In this paper, we study the opinion maximization problem for the leader-follower DeGroot model of opinion dynamics in a social network modelled by a directed graph with n nodes, where a small number of nodes are competing leader nodes with binary opposing opinions 0 or 1, and the rest are follower nodes. We address the problem of maximizing the overall opinion by adding k << n new edges, where each edge is incident to a 1-leader and a follower. We prove that the objective function is monotone and submodular, and then propose a deterministic greedy algorithm with an approximation ratio (1 - 1/e) and O(n(3)) running time.
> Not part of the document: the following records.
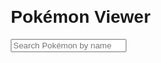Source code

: <!DOCTYPE html>
<html lang="en">
<head>
  <meta charset="UTF-8">
  <meta name="viewport" content="width=device-width, initial-scale=1.0">
  <title>Pokémon Viewer</title>
  <style>
    body {
      font-family: Arial, sans-serif;
      margin: 20px;
    }

    ul {
      list-style-type: none;
      padding: 0;
    }

    li {
      margin-bottom: 10px;
      cursor: pointer;
    }

    input {
      margin-bottom: 10px;
    }

    #pokemonDetails {
      display: none;
    }
  </style>
</head>
<body>

  <h1>Pokémon Viewer</h1>

  <input type="text" id="searchInput" placeholder="Search Pokémon by name">

  <ul id="pokemonList"></ul>

  <div id="pokemonDetails">
    <h2 id="pokemonName"></h2>
    <img id="pokemonSprite" alt="Pokemon Sprite">
    <p id="pokemonTypes"></p>
  </div>

  <script>
    document.addEventListener('DOMContentLoaded', () => {
      const pokemonList = document.getElementById('pokemonList');
      const searchInput = document.getElementById('searchInput');
      const pokemonDetails = document.getElementById('pokemonDetails');
      const pokemonName = document.getElementById('pokemonName');
      const pokemonSprite = document.getElementById('pokemonSprite');
      const pokemonTypes = document.getElementById('pokemonTypes');

      // Fetching Pokémon list from the PokeAPI
      fetch('https://pokeapi.co/api/v2/pokemon?limit=10')
        .then(response => response.json())
        .then(data => {
          data.results.forEach(pokemon => {
            const listItem = document.createElement('li');
            listItem.textContent = pokemon.name;
            listItem.addEventListener('click', () => showPokemonDetails(pokemon.url));
            pokemonList.appendChild(listItem);
          });
        });

      // Function to fetch and display Pokémon details
      function showPokemonDetails(url) {
        fetch(url)
          .then(response => response.json())
          .then(data => {
            pokemonName.textContent = data.name;
            pokemonSprite.src = data.sprites.front_default;
            pokemonTypes.textContent = `Type(s): ${data.types.map(type => type.type.name).join(', ')}`;
            pokemonDetails.style.display = 'block';
          });
      }

      // Search functionality
      searchInput.addEventListener('input', () => {
        const searchTerm = searchInput.value.toLowerCase();
        const listItems = Array.from(pokemonList.children);

        listItems.forEach(item => {
          const pokemonName = item.textContent.toLowerCase();
          if (pokemonName.includes(searchTerm)) {
            item.style.display = 'block';
          } else {
            item.style.display = 'none';
          }
        });
      });
    });
  </script>

</body>
</html>
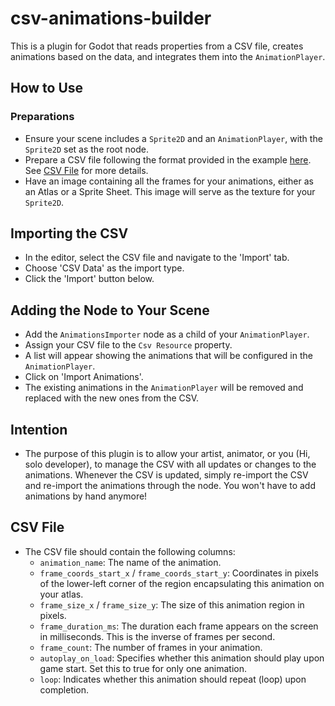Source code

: # csv-animations-builder
This is a plugin for Godot that reads properties from a CSV file, creates animations based on the data, and integrates them into the `AnimationPlayer`.

## How to Use

### Preparations
- Ensure your scene includes a `Sprite2D` and an `AnimationPlayer`, with the `Sprite2D` set as the root node.
- Prepare a CSV file following the format provided in the example [here](addons/csv-animations-builder/example/Atlas_Animations_Data.csv). See [CSV File](#csv-file) for more details.
- Have an image containing all the frames for your animations, either as an Atlas or a Sprite Sheet. This image will serve as the texture for your `Sprite2D`.

## Importing the CSV
- In the editor, select the CSV file and navigate to the 'Import' tab.
- Choose 'CSV Data' as the import type.
- Click the 'Import' button below.

## Adding the Node to Your Scene
- Add the `AnimationsImporter` node as a child of your `AnimationPlayer`.
- Assign your CSV file to the `Csv Resource` property.
- A list will appear showing the animations that will be configured in the `AnimationPlayer`.
- Click on 'Import Animations'.
- The existing animations in the `AnimationPlayer` will be removed and replaced with the new ones from the CSV.

## Intention
- The purpose of this plugin is to allow your artist, animator, or you (Hi, solo developer), to manage the CSV with all updates or changes to the animations. Whenever the CSV is updated, simply re-import the CSV and re-import the animations through the node. You won't have to add animations by hand anymore!

## CSV File
- The CSV file should contain the following columns:
  - `animation_name`: The name of the animation.
  - `frame_coords_start_x` / `frame_coords_start_y`: Coordinates in pixels of the lower-left corner of the region encapsulating this animation on your atlas.
  - `frame_size_x` / `frame_size_y`: The size of this animation region in pixels.
  - `frame_duration_ms`: The duration each frame appears on the screen in milliseconds. This is the inverse of frames per second.
  - `frame_count`: The number of frames in your animation.
  - `autoplay_on_load`: Specifies whether this animation should play upon game start. Set this to true for only one animation.
  - `loop`: Indicates whether this animation should repeat (loop) upon completion.
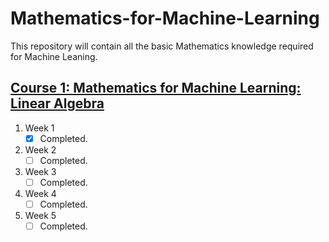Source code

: # Mathematics-for-Machine-Learning
This repository will contain all the basic Mathematics knowledge required for Machine Leaning.

## [Course 1: Mathematics for Machine Learning: Linear Algebra](https://www.coursera.org/learn/linear-algebra-machine-learning/)

1. Week 1
    - [x] Completed.
2. Week 2
    - [ ] Completed.
3. Week 3
    - [ ] Completed.
4. Week 4
    - [ ] Completed.
5. Week 5
    - [ ] Completed.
We then develop a fast sampling algorithm based on l-truncated absorbing random walks and sample-materialization techniques, which has sublinear time complexity O(kn(1/2)l log(3/2) n/epsilon(3)) for any error parameter epsilon > 0. We provide extensive experiments on real networks to evaluate the performance of our algorithms. The results show that for undirected graphs our fast sampling algorithm outperforms the state-of-the-art method in terms of efficiency and effectiveness. While for directed graphs our fast sampling algorithm is as effective as our deterministic greedy algorithm, both of which are much better than the baseline strategies. Moreover, our fast algorithm is scalable to large directed graphs with over 41 million nodes.